Unrolling AltiVec, Part 1: Introducing the PowerPC SIMD unit

Get acquainted with AltiVec's abilities, rivals, and aliases

AltiVec? Velocity Engine? VMX? If you've only been casually following PowerPC development, you might be confused by the various guises of this vector processing SIMD technology. In this first installment of a three-part series, Peter Seebach gives you the basics on what AltiVec is, what it does -- and how it stacks up against its competition.

Share:

Peter Seebach (crankyuser@seebs.plethora.net), Author, Freelance

Peter SeebachPeter Seebach uses vector processing a lot, and is personally able to cook up to three eggs at once, making him something of an expert in the field.



01 March 2005

On August 31, 1999, Apple® announced that it would begin selling computers that were considered "supercomputers" by the U.S. government, and could thus not be exported to some countries. This caused a lot of controversy at the time. Now, five years later, lots of computers are faster. But what is still interesting is that the technology that Apple used as the basis for this fairly dramatic claim is still in use, and it's still of major interest to developers trying to get the best performance out of certain kinds of tasks.
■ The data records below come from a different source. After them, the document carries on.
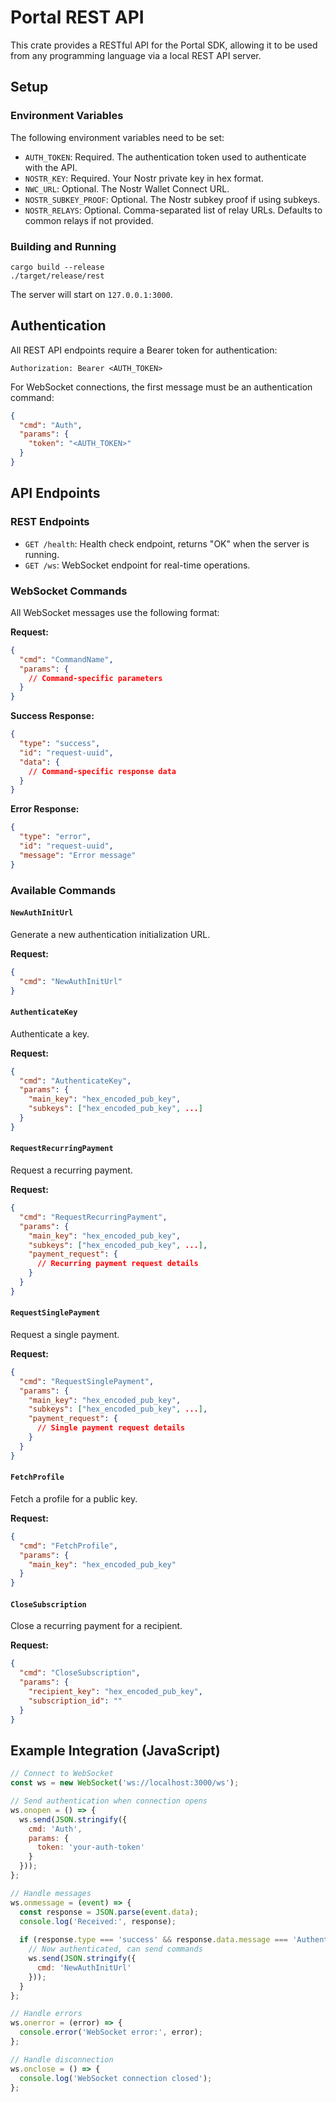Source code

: # Portal REST API

This crate provides a RESTful API for the Portal SDK, allowing it to be used from any programming language via a local REST API server.

## Setup

### Environment Variables

The following environment variables need to be set:

- `AUTH_TOKEN`: Required. The authentication token used to authenticate with the API.
- `NOSTR_KEY`: Required. Your Nostr private key in hex format.
- `NWC_URL`: Optional. The Nostr Wallet Connect URL.
- `NOSTR_SUBKEY_PROOF`: Optional. The Nostr subkey proof if using subkeys.
- `NOSTR_RELAYS`: Optional. Comma-separated list of relay URLs. Defaults to common relays if not provided.

### Building and Running

```
cargo build --release
./target/release/rest
```

The server will start on `127.0.0.1:3000`.

## Authentication

All REST API endpoints require a Bearer token for authentication:

```
Authorization: Bearer <AUTH_TOKEN>
```

For WebSocket connections, the first message must be an authentication command:

```json
{
  "cmd": "Auth",
  "params": {
    "token": "<AUTH_TOKEN>"
  }
}
```

## API Endpoints

### REST Endpoints

- `GET /health`: Health check endpoint, returns "OK" when the server is running.
- `GET /ws`: WebSocket endpoint for real-time operations.

### WebSocket Commands

All WebSocket messages use the following format:

**Request:**
```json
{
  "cmd": "CommandName",
  "params": {
    // Command-specific parameters
  }
}
```

**Success Response:**
```json
{
  "type": "success",
  "id": "request-uuid",
  "data": {
    // Command-specific response data
  }
}
```

**Error Response:**
```json
{
  "type": "error",
  "id": "request-uuid",
  "message": "Error message"
}
```

### Available Commands

#### `NewAuthInitUrl`

Generate a new authentication initialization URL.

**Request:**
```json
{
  "cmd": "NewAuthInitUrl"
}
```

#### `AuthenticateKey`

Authenticate a key.

**Request:**
```json
{
  "cmd": "AuthenticateKey",
  "params": {
    "main_key": "hex_encoded_pub_key",
    "subkeys": ["hex_encoded_pub_key", ...]
  }
}
```

#### `RequestRecurringPayment`

Request a recurring payment.

**Request:**
```json
{
  "cmd": "RequestRecurringPayment",
  "params": {
    "main_key": "hex_encoded_pub_key",
    "subkeys": ["hex_encoded_pub_key", ...],
    "payment_request": {
      // Recurring payment request details
    }
  }
}
```

#### `RequestSinglePayment`

Request a single payment.

**Request:**
```json
{
  "cmd": "RequestSinglePayment",
  "params": {
    "main_key": "hex_encoded_pub_key",
    "subkeys": ["hex_encoded_pub_key", ...],
    "payment_request": {
      // Single payment request details
    }
  }
}
```

#### `FetchProfile`

Fetch a profile for a public key.

**Request:**
```json
{
  "cmd": "FetchProfile",
  "params": {
    "main_key": "hex_encoded_pub_key"
  }
}
```

#### `CloseSubscription`

Close a recurring payment for a recipient.

**Request:**
```json
{
  "cmd": "CloseSubscription",
  "params": {
    "recipient_key": "hex_encoded_pub_key",
    "subscription_id": ""
  }
}
```

## Example Integration (JavaScript)

```javascript
// Connect to WebSocket
const ws = new WebSocket('ws://localhost:3000/ws');

// Send authentication when connection opens
ws.onopen = () => {
  ws.send(JSON.stringify({
    cmd: 'Auth',
    params: {
      token: 'your-auth-token'
    }
  }));
};

// Handle messages
ws.onmessage = (event) => {
  const response = JSON.parse(event.data);
  console.log('Received:', response);
  
  if (response.type === 'success' && response.data.message === 'Authenticated successfully') {
    // Now authenticated, can send commands
    ws.send(JSON.stringify({
      cmd: 'NewAuthInitUrl'
    }));
  }
};

// Handle errors
ws.onerror = (error) => {
  console.error('WebSocket error:', error);
};

// Handle disconnection
ws.onclose = () => {
  console.log('WebSocket connection closed');
};
```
Motorola®AltiVec™ is one of the names (see the sidebar, "The nine billion names of AltiVec" for the others) for a specific example of Single Instruction, Multiple Data, or SIMD, execution. Normally, a single instruction to a computer does a single thing. A single SIMD instruction will also generally do a single thing -- but it will do it to multiple pieces of data at once, thus the fairly unimaginative (but at least pronounceable!) name. The multiple pieces of data being operated on at once are often called vectors, hence the name AltiVec. More traditional supercomputer vector processors might well store fifty or more pieces of data in a single vector register. AltiVec is a little more conservative. (See the sidebar, "Why vectors? below for more on vector processing.)

The nine billion names of AltiVec (well, OK, only three)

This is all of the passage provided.